◆ EXERCISE DETAILS
Could you set down every entry exactly as it stands, without the images?

##### DATASET EXTRACT #####

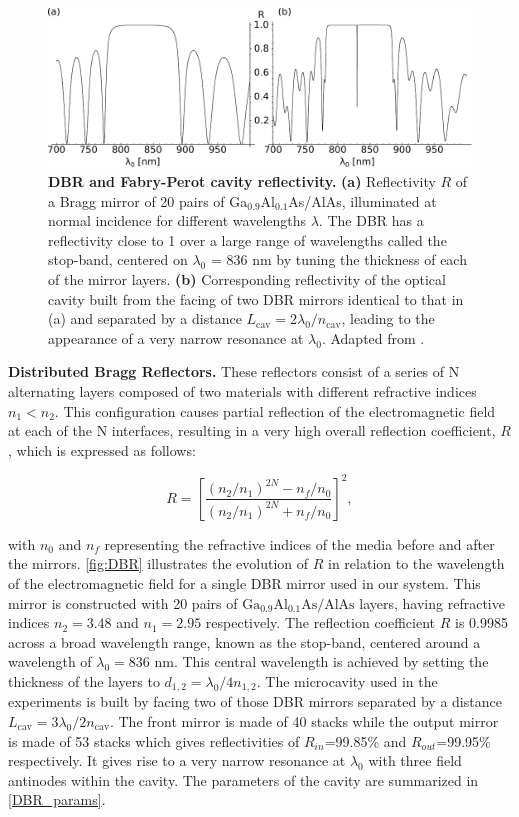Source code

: \begin{figure}[h]
    \centering
    \includegraphics[width=1\linewidth]{chap_theory/fig/DBR.pdf}
    \caption{\textbf{DBR and Fabry-Perot cavity reflectivity.} \textbf{(a)} Reflectivity $R$ of a Bragg mirror of 20 pairs of Ga$_{0.9}$Al$_{0.1}$As/AlAs, illuminated at normal incidence for different wavelengths $\lambda$. The DBR has a reflectivity close to 1 over a large range of wavelengths called the stop-band, centered on $\lambda_0$ = 836 nm by tuning the thickness of each of the mirror layers. \textbf{(b)} Corresponding reflectivity of the optical cavity built from the facing of two DBR mirrors identical to that in (a) and separated by a distance $L_{\mathrm{cav}} = 2\lambda_0 / n_{\mathrm{cav}}$, leading to the appearance of a very narrow resonance at $\lambda_0$. Adapted from \cite{claude_phd}.}
    \label{fig:DBR}
\end{figure}

\textbf{Distributed Bragg Reflectors.} These reflectors consist of a series of N alternating layers composed of two materials with different refractive indices $n_1<n_2$. This configuration causes partial reflection of the electromagnetic field at each of the N interfaces, resulting in a very high overall reflection coefficient, $R$, which is expressed as follows:

\begin{equation}
    R = \left[  \dfrac{(n_2/n_1)^{2N} - n_f/n_0}{(n_2/n_1)^{2N} + n_f/n_0} \right]^2,
\end{equation}

with $n_0$ and $n_f$ representing the refractive indices of the media before and after the mirrors. \autoref{fig:DBR} illustrates the evolution of $R$ in relation to the wavelength of the electromagnetic field for a single DBR mirror used in our system. This mirror is constructed with 20 pairs of $\text{Ga}_{0.9}\text{Al}_{0.1}\text{As}/\text{AlAs}$ layers, having refractive indices $n_2 = 3.48$ and $n_1 = 2.95$ respectively. The reflection coefficient $R$ is 0.9985 across a broad wavelength range, known as the stop-band, centered around a wavelength of $\lambda_0 = 836$ nm. This central wavelength is achieved by setting the thickness of the layers to $d_{1,2} = \lambda_0 / 4n_{1,2}$. The microcavity used in the experiments is built by facing two of those DBR mirrors separated by a distance $L_{\mathrm{cav}}=3\lambda_0/2n_{\mathrm{cav}}$. The front mirror is made of 40 stacks while the output mirror is made of 53 stacks which gives reflectivities of $R_{in}$=99.85\% and $R_{out}$=99.95\% respectively. It gives rise to a very narrow resonance at $\lambda_0$ with three field antinodes within the cavity. The parameters of the cavity are summarized in \autoref{DBR_params}.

#####

◆ SOLVED PROBLEM
Source code

: \begin{figure}[h]
    \centering
    \includegraphics[width=1\linewidth]{chap_theory/fig/DBR.pdf}
    \caption{\textbf{DBR and Fabry-Perot cavity reflectivity.} \textbf{(a)} Reflectivity $R$ of a Bragg mirror of 20 pairs of Ga$_{0.9}$Al$_{0.1}$As/AlAs, illuminated at normal incidence for different wavelengths $\lambda$. The DBR has a reflectivity close to 1 over a large range of wavelengths called the stop-band, centered on $\lambda_0$ = 836 nm by tuning the thickness of each of the mirror layers. \textbf{(b)} Corresponding reflectivity of the optical cavity built from the facing of two DBR mirrors identical to that in (a) and separated by a distance $L_{\mathrm{cav}} = 2\lambda_0 / n_{\mathrm{cav}}$, leading to the appearance of a very narrow resonance at $\lambda_0$. Adapted from \cite{claude_phd}.}
    \label{fig:DBR}
\end{figure}

\textbf{Distributed Bragg Reflectors.} These reflectors consist of a series of N alternating layers composed of two materials with different refractive indices $n_1<n_2$. This configuration causes partial reflection of the electromagnetic field at each of the N interfaces, resulting in a very high overall reflection coefficient, $R$, which is expressed as follows:

\begin{equation}
    R = \left[  \dfrac{(n_2/n_1)^{2N} - n_f/n_0}{(n_2/n_1)^{2N} + n_f/n_0} \right]^2,
\end{equation}

with $n_0$ and $n_f$ representing the refractive indices of the media before and after the mirrors. \autoref{fig:DBR} illustrates the evolution of $R$ in relation to the wavelength of the electromagnetic field for a single DBR mirror used in our system. This mirror is constructed with 20 pairs of $\text{Ga}_{0.9}\text{Al}_{0.1}\text{As}/\text{AlAs}$ layers, having refractive indices $n_2 = 3.48$ and $n_1 = 2.95$ respectively. The reflection coefficient $R$ is 0.9985 across a broad wavelength range, known as the stop-band, centered around a wavelength of $\lambda_0 = 836$ nm. This central wavelength is achieved by setting the thickness of the layers to $d_{1,2} = \lambda_0 / 4n_{1,2}$. The microcavity used in the experiments is built by facing two of those DBR mirrors separated by a distance $L_{\mathrm{cav}}=3\lambda_0/2n_{\mathrm{cav}}$. The front mirror is made of 40 stacks while the output mirror is made of 53 stacks which gives reflectivities of $R_{in}$=99.85\% and $R_{out}$=99.95\% respectively. It gives rise to a very narrow resonance at $\lambda_0$ with three field antinodes within the cavity. The parameters of the cavity are summarized in \autoref{DBR_params}.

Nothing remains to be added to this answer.